Il 20 settembre 2001, George W. Bush comunicò che gli Stati Uniti erano stati attaccati dai nemici dei “popoli civilizzati, di chi crede nel progresso, nel pluralismo e nella libertà”. Era necessario rispondere all’attacco con “una guerra al Terrore”. Il mondo, incollato al televisore, lo vide e lo ascoltò. Tre anni dopo, il 29 ottobre 2004, Osama Bin Laden gli rispose con messaggio via radio e, chiamando Allah a testimone, motivò l’attacco alle Torri Gemelle come una risposta alla guerra precedentemente iniziata dagli stessi Stati Uniti. La sua era “una guerra all’Ingiustizia”, determinata dall’iniquità e dalla “tirannia della coalizione israelo-americana contro il popolo in Palestina e in Libano”.
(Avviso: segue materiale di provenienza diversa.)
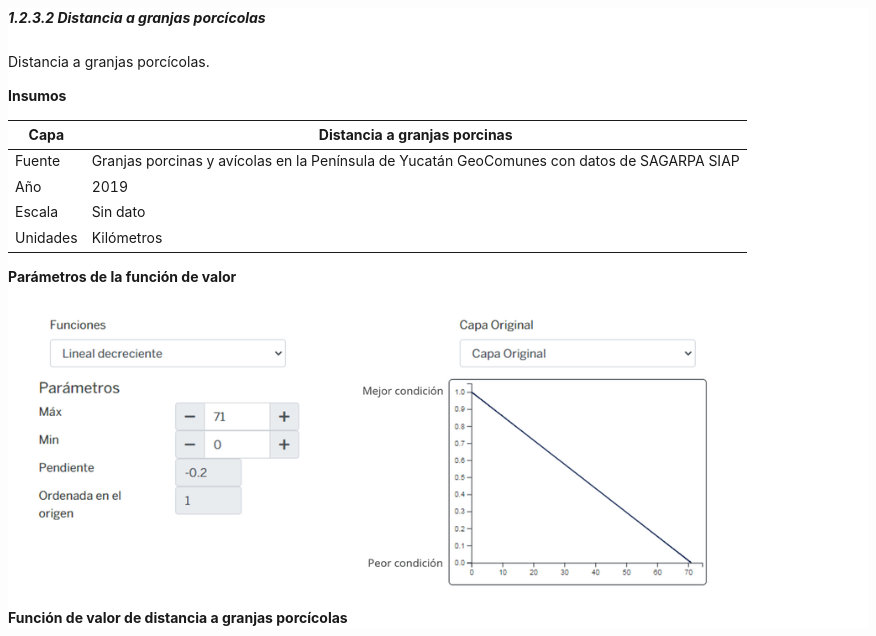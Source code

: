 ##### 1.2.3.2 Distancia a granjas porcícolas

Distancia a granjas porcícolas.

**Insumos**

Capa | Distancia a granjas porcinas
-- | --
Fuente | Granjas porcinas y avícolas en la Península de Yucatán GeoComunes con datos de SAGARPA SIAP
Año | 2019
Escala | Sin dato
Unidades | Kilómetros

<div style="page-break-after: always;"></div>

**Parámetros de la función de valor**

![](./recursos/energia/fi_fv_ene_ind_bio_d_granjas_porcinas.png)   

**Función de valor de distancia a granjas porcícolas**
Twitter, Facebook, YouTube. Trascorsero altri due anni e a maggio 2006 George W. Bush ricevette una lettera da Teheran. Il Presidente dell’Iran Mahmoud Ahmadinejad discuteva di valori religiosi, storia e rapporti internazionali; pagine cariche di domande, risposte e riferimenti alle “guerre imposte al mondo”. Nello stesso anno iniziò un po’ in sordina la vita di Twitter, un canale comunicativo poi abbracciato dagli studenti iraniani come rete di notizie per la loro protesta contro le elezioni del 2009. Così i nuovi media YouTube, Facebook e Twitter sono diventati anche la grancassa della primavera e dell’estate arabe.
Non si tratta più della Guerra al Terrore. Mentre la data dell’11 settembre si è tristemente guadagnata un posto nei libri di storia, ora tutti i canali comunicativi — dalla televisione alla radio, dalla carta stampata ai nuovi media — sembrano unirsi per imporre alla nostra attenzione la consapevolezza di una nuova guerra. Non si tratta più di Guerra al Terrore o all’Ingiustizia, o forse sì, forse anche: è la guerra alla crisi economica mondiale, la guerra del mondo globalmente indebitato, la sfida contro la sua recessione. I Media, vecchi e nuovi, stanno parlando alla coscienza del mondo.